Asked by Councilman Marc Whyte (D10) how each utility would fare if the freeze happened again, Rudy Garza, CEO of CPS Energy, said “the experience will be better” and Andrea Breymer, director of operations of SAWS, said: “I think we are in better shape. than in 2021.

Benny Ethridge Jr., director of energy supply, said the utility had not planned any maintenance in January or February that would take its plants offline and that it had spent a lot of money and effort to make its units more robust.

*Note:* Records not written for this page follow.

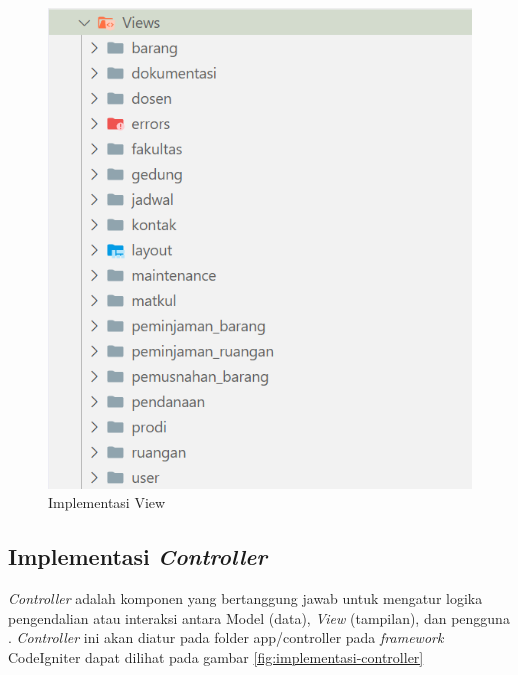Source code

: \begin{figure}
	\centering
	\includegraphics[width=0.82\linewidth]{konten//gambar/implementasi-folder/folder-view.png}
	\caption{Implementasi View}
	\label{fig:implementasi-view}
\end{figure}

\subsection{Implementasi \textit{Controller}}
\textit{Controller} adalah komponen yang bertanggung jawab untuk mengatur logika pengendalian atau interaksi antara Model (data), \textit{View} (tampilan), dan pengguna \cite{rahman2018perancangan}. \textit{Controller} ini akan diatur pada folder app/controller pada \textit{framework} CodeIgniter dapat dilihat pada gambar \ref{fig:implementasi-controller}

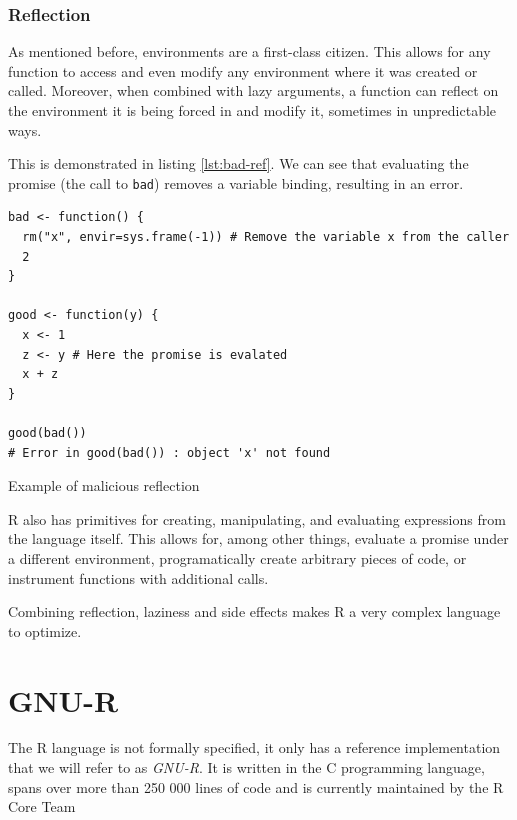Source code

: \subsubsection*{Reflection}

As mentioned before, environments are a first-class citizen. This allows for any function to access and even modify any environment where it was created or called. Moreover, when combined with lazy arguments, a function can reflect on the environment it is being forced in and modify it, sometimes in unpredictable ways.

This is demonstrated in listing \ref{lst:bad-ref}. We can see that evaluating the promise (the call to \texttt{bad}) removes a variable binding, resulting in an error.

\begin{listing}
	\centering
	\begin{verbatim}
bad <- function() {
  rm("x", envir=sys.frame(-1)) # Remove the variable x from the caller
  2
}

good <- function(y) {
  x <- 1
  z <- y # Here the promise is evalated
  x + z
}

good(bad())
# Error in good(bad()) : object 'x' not found
  \end{verbatim}
	\caption{Example of malicious reflection\cite{r-melts-brains}}\label{lst:bad-ref}
\end{listing}

R also has primitives for creating, manipulating, and evaluating expressions from the language itself. This allows for, among other things, evaluate a promise under a different environment, programatically create arbitrary pieces of code, or instrument functions with additional calls.

Combining reflection, laziness and side effects makes R a very complex language to optimize.

\newpage
\section{GNU-R}

The R language is not formally specified, it only has a reference implementation that we will refer to as \textit{GNU-R}. It is written in the C programming language, spans over more than {250 000} lines of code and is currently maintained by the R Core Team

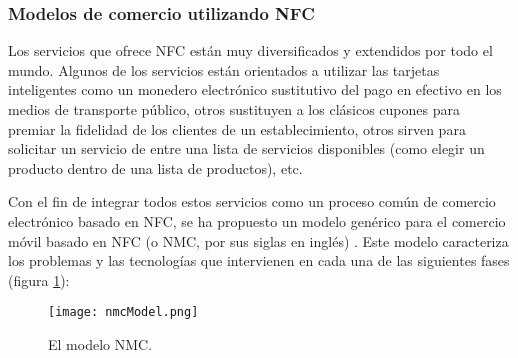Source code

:     \subsubsection{Modelos de comercio utilizando NFC}
  Los servicios que ofrece \acs{NFC} están muy diversificados y extendidos
  por todo el mundo. Algunos de los servicios están orientados a utilizar
  las tarjetas inteligentes como un monedero electrónico sustitutivo del
  pago en efectivo en los medios de transporte público, otros sustituyen
  a los clásicos cupones para premiar la fidelidad de los clientes de un
  establecimiento, otros sirven para solicitar un servicio de entre una
  lista de servicios disponibles (como elegir un producto dentro de una
  lista de productos), etc.

  Con el fin de integrar todos estos servicios como un proceso común de
  comercio electrónico basado en NFC, se ha propuesto un modelo genérico
  para el comercio móvil basado en \acs{NFC} (o \acs{NMC}, por sus siglas
  en inglés) \cite{bib:nfcCommerce}. Este modelo caracteriza los problemas y
  las tecnologías que intervienen en cada una de las siguientes fases
  (figura \ref{fig:nmcModel}):

  \begin{figure}[!h]
    \begin{center}
      \texttt{[image: nmcModel.png]}
      \caption{El modelo \acs{NMC}.}
      \label{fig:nmcModel}
    \end{center}
  \end{figure}

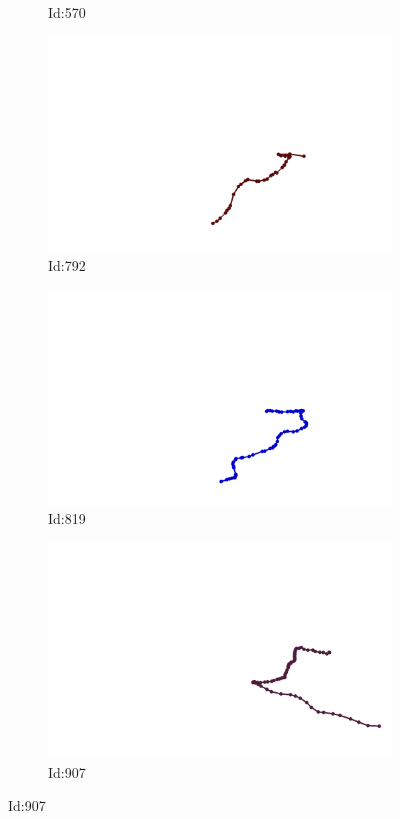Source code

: \documentclass[12pt,twoside]{report}
\begin{document}
\begin{figure}
\begin{subfigure}[b]{0.20\textwidth}
\caption{Id:570}
\end{subfigure}
\begin{subfigure}[b]{0.20\textwidth}
\centering
\includegraphics[width=\textwidth]{../../trajectories/792.png}
\caption{Id:792}
\end{subfigure}
\begin{subfigure}[b]{0.20\textwidth}
\centering
\includegraphics[width=\textwidth]{../../trajectories/819.png}
\caption{Id:819}
\end{subfigure}
\begin{subfigure}[b]{0.20\textwidth}
\centering
\includegraphics[width=\textwidth]{../../trajectories/907.png}
\caption{Id:907}
\end{subfigure}
\end{figure}
\end{document}
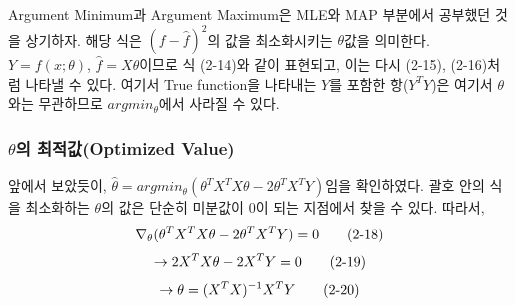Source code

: \documentclass[a4paper]{oblivoir}
\begin{document}
\indent Argument Minimum과 Argument Maximum은 MLE와 MAP 부분에서 공부했던 것을 상기하자. 해당 식은 $(f - \hat{f})^{2}$의 값을 최소화시키는 $\theta$값을 의미한다. $Y = f(x;\theta)$, $\hat{f} = X\theta$이므로 식 (2-14)와 같이 표현되고, 이는 다시 (2-15), (2-16)처럼 나타낼 수 있다. 여기서 True function을 나타내는 $Y$를 포함한 항($Y^{T}Y$)은 여기서 $\theta$ 와는 무관하므로 $argmin_{\theta}$에서 사라질 수 있다.

\subsubsection{\texorpdfstring{$\theta$}{Lg}의 최적값(Optimized Value)}
앞에서 보았듯이, $\hat{\theta} = argmin_{\theta}(\theta^{T}X^{T}X\theta - 2\theta^{T}X^{T}Y)$임을 확인하였다. 괄호 안의 식을 최소화하는 $\theta$의 값은 단순히 미분값이 0이 되는 지점에서 찾을 수 있다. 따라서,
\begin{equation} 
\nabla_{\theta}(\theta^{T}X^{T}X\theta - 2 \theta^{T}X^{T}Y) = 0						\tag{2-18}\\
\end{equation}
\begin{equation} 
\to 2 X^{T}X\theta - 2 X^{T}Y = 0														\tag{2-19}\\
\end{equation}
\begin{equation}
\to \theta = (X^{T}X)^{-1}X^{T}Y														\tag{2-20}\\
\end{equation}
\end{document}
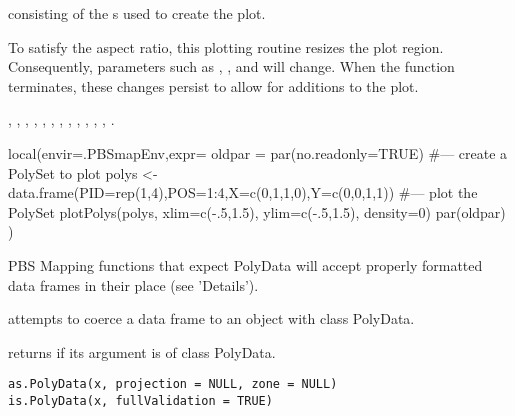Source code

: \documentclass[letterpaper]{book}
\begin{document}
%
\begin{Value}
 consisting of the s used to create the plot.
\end{Value}
%
\begin{Note}\relax
To satisfy the aspect ratio, this plotting routine resizes the plot
region.  Consequently,  parameters such as
, , and  will change.  When the function
terminates, these changes persist to allow for additions to the plot.
\end{Note}
%
\begin{SeeAlso}\relax
{},
,
,
,
,
,
,
,
,
,
,
,
.
\end{SeeAlso}
%
\begin{Examples}
\begin{ExampleCode}
local(envir=.PBSmapEnv,expr={
  oldpar = par(no.readonly=TRUE)
  #--- create a PolySet to plot
  polys <- data.frame(PID=rep(1,4),POS=1:4,X=c(0,1,1,0),Y=c(0,0,1,1))
  #--- plot the PolySet
  plotPolys(polys, xlim=c(-.5,1.5), ylim=c(-.5,1.5), density=0)
  par(oldpar)
})
\end{ExampleCode}
\end{Examples}
%
\begin{Description}\relax
PBS Mapping functions that expect PolyData will accept properly
formatted data frames in their place (see 'Details').

 attempts to coerce a data frame to an object with
class PolyData.

 returns  if its argument is of class
PolyData.
\end{Description}
%
\begin{Usage}
\begin{verbatim}
as.PolyData(x, projection = NULL, zone = NULL)
is.PolyData(x, fullValidation = TRUE)
\end{verbatim}
\end{Usage}
\end{document}
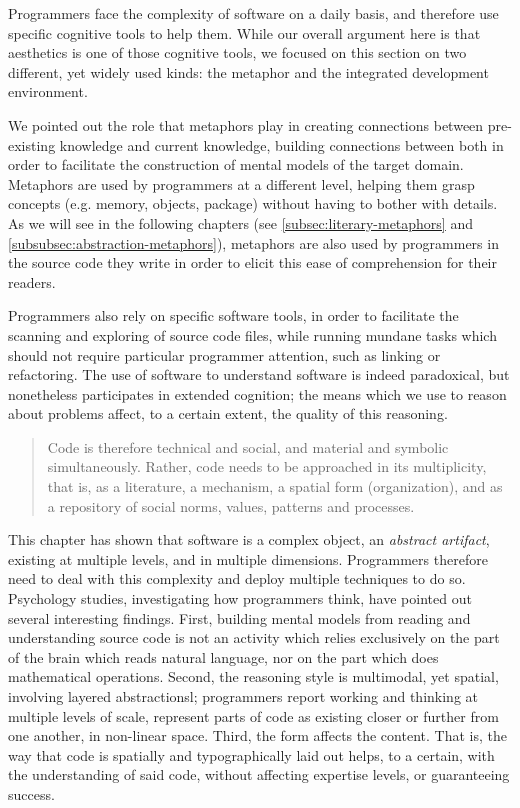 \spacersmall

Programmers face the complexity of software on a daily basis, and therefore use specific cognitive tools to help them. While our overall argument here is that aesthetics is one of those cognitive tools, we focused on this section on two different, yet widely used kinds: the metaphor and the integrated development environment.

We pointed out the role that metaphors play in creating connections between pre-existing knowledge and current knowledge, building connections between both in order to facilitate the construction of mental models of the target domain. Metaphors are used by programmers at a different level, helping them grasp concepts (e.g. memory, objects, package) without having to bother with details. As we will see in the following chapters (see \ref{subsec:literary-metaphors} and \ref{subsubsec:abstraction-metaphors}), metaphors are also used by programmers in the source code they write in order to elicit this ease of comprehension for their readers.

Programmers also rely on specific software tools, in order to facilitate the scanning and  exploring of source code files, while running mundane tasks which should not require particular programmer attention, such as linking or refactoring. The use of software to understand software is indeed paradoxical, but nonetheless participates in extended cognition; the means which we use to reason about problems affect, to a certain extent, the quality of this reasoning.

\spacer

\begin{quote}
    Code is therefore technical and social, and material and symbolic simultaneously. Rather, code needs to be approached in its multiplicity, that is, as a literature, a mechanism, a spatial form (organization), and as a repository of social norms, values, patterns and processes. \citep{berry_philosophy_2011}
\end{quote}

This chapter has shown that software is a complex object, an \emph{abstract artifact}, existing at multiple levels, and in multiple dimensions. Programmers therefore need to deal with this complexity and deploy multiple techniques to do so. Psychology studies, investigating how programmers think, have pointed out several interesting findings. First, building mental models from reading and understanding source code is not an activity which relies exclusively on the part of the brain which reads natural language, nor on the part which does mathematical operations. Second, the reasoning style is multimodal, yet spatial, involving layered abstractionsl; programmers report working and thinking at multiple levels of scale, represent parts of code as existing closer or further from one another, in non-linear space. Third, the form affects the content. That is, the way that code is spatially and typographically laid out helps, to a certain, with the understanding of said code, without affecting expertise levels, or guaranteeing success.

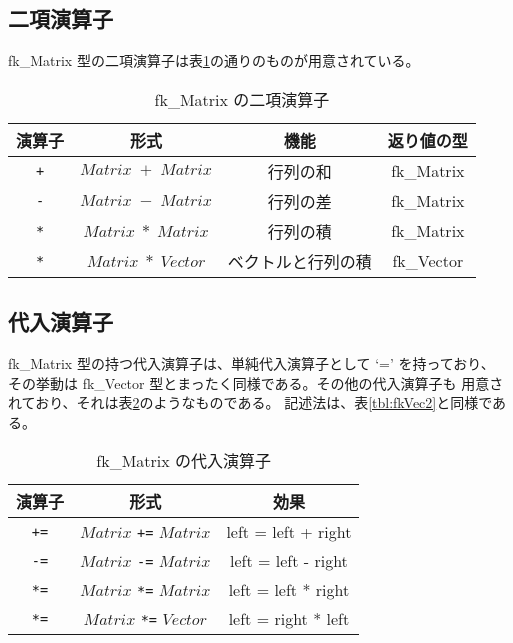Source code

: \subsection{二項演算子}
fk\_Matrix 型の二項演算子は表\ref{tbl:fkMat2}の通りのものが用意されている。
\begin{table}[H]
\caption{fk\_Matrix の二項演算子}
\label{tbl:fkMat2}
\begin{center}
\begin{tabular}{|c|c|c|c|}
\hline
演算子 & 形式 & 機能 & 返り値の型 \\ \hline \hline
\verb-+- & \(Matrix \; + \; Matrix\) & 行列の和 & fk\_Matrix \\ \hline
\verb+-+ & \(Matrix \; - \; Matrix\) & 行列の差 & fk\_Matrix \\ \hline
\verb+*+ & \(Matrix \; * \; Matrix\) & 行列の積 & fk\_Matrix \\ \hline
\verb+*+ & \(Matrix \; * \; Vector\) & ベクトルと行列の積 & fk\_Vector \\ \hline
\end{tabular}
\end{center}
\end{table}

\subsection{代入演算子}
fk\_Matrix 型の持つ代入演算子は、単純代入演算子として `=' を持っており、
その挙動は fk\_Vector 型とまったく同様である。その他の代入演算子も
用意されており、それは表\ref{tbl:fkMat3}のようなものである。
記述法は、表\ref{tbl:fkVec2}と同様である。

\begin{table}[H]
\caption{fk\_Matrix の代入演算子}
\label{tbl:fkMat3}
\begin{center}
\begin{tabular}{|c|c|c|}
\hline
演算子 & 形式 & 効果 \\ \hline \hline
\verb-+=- & \(Matrix\) \verb-+=- \(Matrix\) & left = left + right \\ \hline
\verb+-=+ & \(Matrix\) \verb+-=+ \(Matrix\) & left = left - right \\ \hline
\verb+*=+ & \(Matrix\) \verb+*=+ \(Matrix\) & left = left * right \\ \hline
\verb+*=+ & \(Matrix\) \verb+*=+ \(Vector\) & left = right * left \\ \hline
\end{tabular}
\end{center}
\end{table}
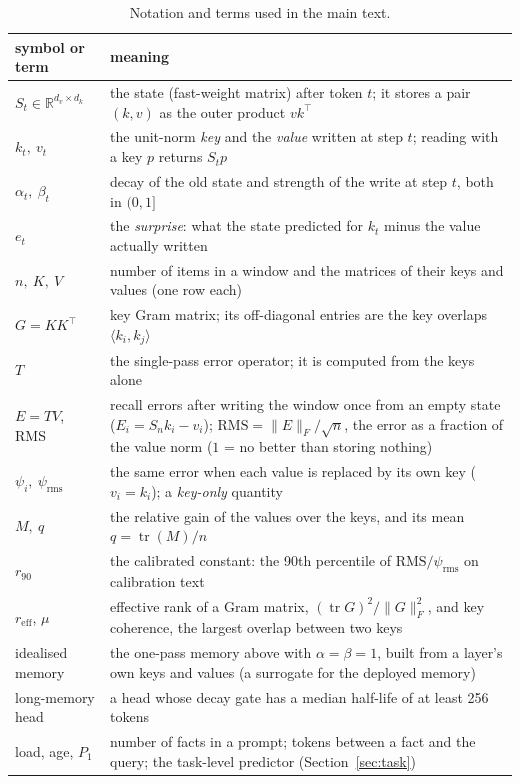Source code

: \documentclass{article}
\newcommand{\R}{\mathbb{R}}
\newcommand{\tr}{\operatorname{tr}}
\begin{document}
\begin{table}[!t]
  \caption{Notation and terms used in the main text.}\label{tab:notation}
  \centering\small\setlength{\tabcolsep}{4pt}
  \begin{tabular}{@{}>{\raggedright\arraybackslash}p{3.1cm}>{\raggedright\arraybackslash}p{12.2cm}@{}}
    \toprule
    symbol or term & meaning \\
    \midrule
    $S_t\in\R^{d_v\times d_k}$ & the state (fast-weight matrix) after token $t$; it stores a pair $(k,v)$ as the outer product $vk^\top$ \\
    $k_t,\ v_t$ & the unit-norm \emph{key} and the \emph{value} written at step $t$; reading with a key $p$ returns $S_tp$ \\
    $\alpha_t,\ \beta_t$ & decay of the old state and strength of the write at step $t$, both in $(0,1]$ \\
    $e_t$ & the \emph{surprise}: what the state predicted for $k_t$ minus the value actually written \\
    $n,\ K,\ V$ & number of items in a window and the matrices of their keys and values (one row each) \\
    $G=KK^\top$ & key Gram matrix; its off-diagonal entries are the key overlaps $\langle k_i,k_j\rangle$ \\
    $T$ & the single-pass error operator; it is computed from the keys alone \\
    $E=TV$, RMS & recall errors after writing the window once from an empty state ($E_i=S_nk_i-v_i$); $\mathrm{RMS}=\|E\|_F/\sqrt n$, the error as a fraction of the value norm ($1$ = no better than storing nothing) \\
    $\psi_i,\ \psi_{\mathrm{rms}}$ & the same error when each value is replaced by its own key ($v_i=k_i$); a \emph{key-only} quantity \\
    $M,\ q$ & the relative gain of the values over the keys, and its mean $q=\tr(M)/n$ \\
    $r_{90}$ & the calibrated constant: the 90th percentile of $\mathrm{RMS}/\psi_{\mathrm{rms}}$ on calibration text \\
    $r_{\mathrm{eff}}$, $\mu$ & effective rank of a Gram matrix, $(\tr G)^2/\|G\|_F^2$, and key coherence, the largest overlap between two keys \\
    idealised memory & the one-pass memory above with $\alpha=\beta=1$, built from a layer's own keys and values (a surrogate for the deployed memory) \\
    long-memory head & a head whose decay gate has a median half-life of at least 256 tokens \\
    load, age, $P_1$ & number of facts in a prompt; tokens between a fact and the query; the task-level predictor (Section~\ref{sec:task}) \\
    \bottomrule
  \end{tabular}
\end{table}
\end{document}
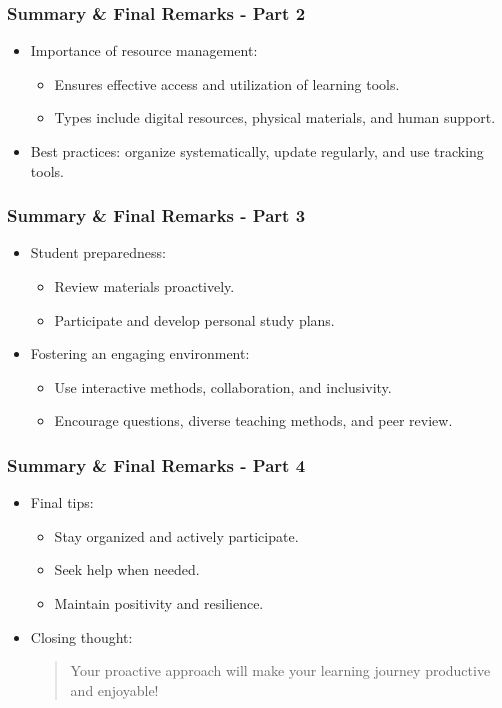 \documentclass{beamer}
\begin{document}
\begin{frame}[fragile]
  \frametitle{Summary \& Final Remarks - Part 2}
  \begin{itemize}
    \item Importance of resource management:
    \begin{itemize}
      \item Ensures effective access and utilization of learning tools.
      \item Types include digital resources, physical materials, and human support.
    \end{itemize}
    \item Best practices: organize systematically, update regularly, and use tracking tools.
  \end{itemize}
\end{frame}

\begin{frame}[fragile]
  \frametitle{Summary \& Final Remarks - Part 3}
  \begin{itemize}
    \item Student preparedness:
    \begin{itemize}
      \item Review materials proactively.
      \item Participate and develop personal study plans.
    \end{itemize}
    \item Fostering an engaging environment:
    \begin{itemize}
      \item Use interactive methods, collaboration, and inclusivity.
      \item Encourage questions, diverse teaching methods, and peer review.
    \end{itemize}
  \end{itemize}
\end{frame}

\begin{frame}[fragile]
  \frametitle{Summary \& Final Remarks - Part 4}
  \begin{itemize}
    \item Final tips:
    \begin{itemize}
      \item Stay organized and actively participate.
      \item Seek help when needed.
      \item Maintain positivity and resilience.
    \end{itemize}
    \item Closing thought:
    \begin{quote}
      Your proactive approach will make your learning journey productive and enjoyable!
    \end{quote}
  \end{itemize}
\end{frame}
\end{document}
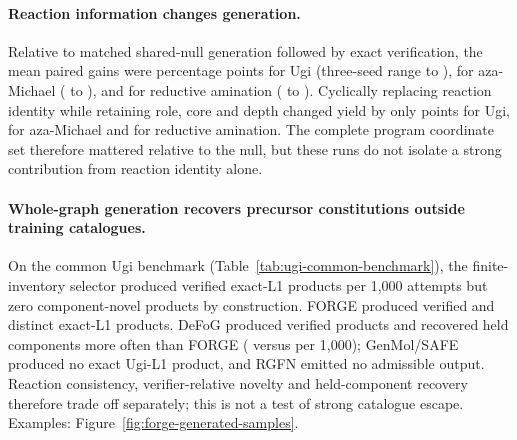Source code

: \documentclass{article}
\begin{document}
\paragraph{Reaction information changes generation.}
Relative to matched shared-null generation followed by exact verification, the mean paired gains were
\ForgeTableOneNullUgiDifferencePP{} percentage
points for Ugi (three-seed range \ForgeTableOneNullUgiRangeLowPP{} to
\ForgeTableOneNullUgiRangeHighPP{}), \ForgeTableOneNullBLDifferencePP{} for aza-Michael
(\ForgeTableOneNullBLRangeLowPP{} to \ForgeTableOneNullBLRangeHighPP{}), and
\ForgeTableOneNullLXDifferencePP{} for reductive amination (\ForgeTableOneNullLXRangeLowPP{} to
\ForgeTableOneNullLXRangeHighPP{}). Cyclically replacing reaction identity while retaining role, core
and depth changed yield by only \ForgeTableOneCyclicUgiDifferencePP{} points for Ugi,
\ForgeTableOneCyclicBLDifferencePP{} for aza-Michael and \ForgeTableOneCyclicLXDifferencePP{} for
reductive amination. The complete program coordinate set therefore mattered relative to the null,
but these runs do not isolate a strong contribution from reaction identity alone.

\paragraph{Whole-graph generation recovers precursor constitutions outside training catalogues.}
On the common Ugi benchmark (Table~\ref{tab:ugi-common-benchmark}), the finite-inventory selector
produced \ForgeProseCommonSelectorExactPerThousand{} verified exact-L1 products per 1,000 attempts
but zero component-novel products by construction. FORGE produced
\ForgeProseCommonForgeExactPerThousand{} verified and \ForgeProseCommonForgeDistinctPerThousand{}
distinct exact-L1 products. DeFoG produced \ForgeProseCommonDefogExactPerThousand{} verified products
and recovered held components more often than FORGE
(\ForgeProseCommonDefogHeldPerThousand{} versus \ForgeProseCommonForgeHeldPerThousand{} per 1,000);
GenMol/SAFE produced no exact Ugi-L1 product, and RGFN emitted no admissible output. Reaction
consistency, verifier-relative novelty and held-component recovery therefore trade off separately;
this is not a test of strong catalogue escape. Examples: Figure~\ref{fig:forge-generated-samples}.
\end{document}
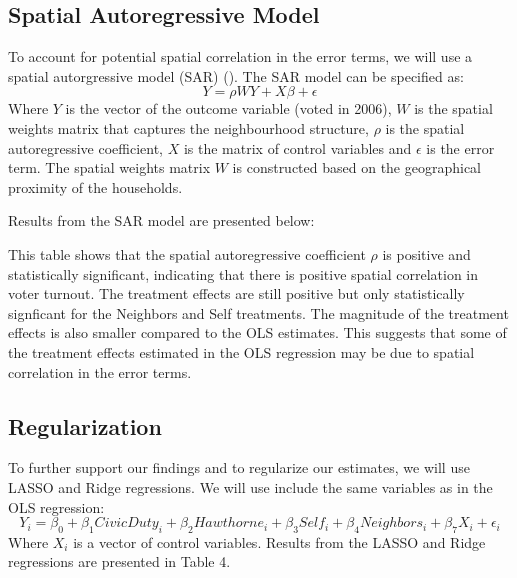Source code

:\documentclass[11pt]{article}
\begin{document}
\subsection{Spatial Autoregressive Model}
To account for potential spatial correlation in the error terms, we will use a spatial autorgressive model (SAR) (\cite{lord_chapter_2021}). The SAR model can be specified as:
\begin{equation}
    Y = \rho W Y + X\beta + \epsilon
\end{equation}
Where $Y$ is the vector of the outcome variable (voted in 2006), $W$ is the spatial weights matrix that captures the neighbourhood structure, $\rho$ is the spatial autoregressive coefficient, $X$ is the matrix of control variables and $\epsilon$ is the error term. The spatial weights matrix $W$ is constructed based on the geographical proximity of the households.

Results from the SAR model are presented below:

\begin{centering}
    
\end{centering}

This table shows that the spatial autoregressive coefficient $\rho$ is positive and statistically significant, indicating that there is positive spatial correlation in voter turnout. The treatment effects are still positive but only statistically signficant for the Neighbors and Self treatments. The magnitude of the treatment effects is also smaller compared to the OLS estimates. This suggests that some of the treatment effects estimated in the OLS regression may be due to spatial correlation in the error terms.

\subsection{Regularization}
To further support our findings and to regularize our estimates, we will use LASSO and Ridge regressions. We will use include the same variables as in the OLS regression:
\begin{equation}
    Y_i = \beta_0 + \beta_1 CivicDuty_i + \beta_2 Hawthorne_i + \beta_3 Self_i + \beta_4 Neighbors_i + \beta_7 X_i + \epsilon_i
\end{equation}
Where $X_i$ is a vector of control variables. Results from the LASSO and Ridge regressions are presented in Table 4.
\end{document}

“We have also strengthened our gas system. We have added additional storage and the gas suppliers have also ramped up their programs,” Ethridge said. “So we have a much more robust system than we had when we first experimented with Uri.”

CPS officials say they are also better equipped to handle rotating outages if they become necessary again. SAWS CEO Robert Puente was quick to point out that the service outages four years ago were the work of the national grid operator, ERCOT.

“Uri and its aftermath would not have happened without ERCOT and what they did to this community,” Puente told the committee. “CPS is 99.99% reliable and a very good utility. When they didn’t have the power to give it to us, that’s what caused us to close.

A report on freezing by an ad hoc commission found that some SAWS outages were a surprise to the utility. However, it also agreed to carry out alternating outages at some of its pumping stations to aid CPS Energy’s load shedding attempts.

However, Puente tells KSAT that “now they know which ones are critical and should not be shut down.”

The two utilities also have a more than $300 million plan to install backup generators around the SAWS system. Although the work is already underway, it is not expected to be completed before 2030.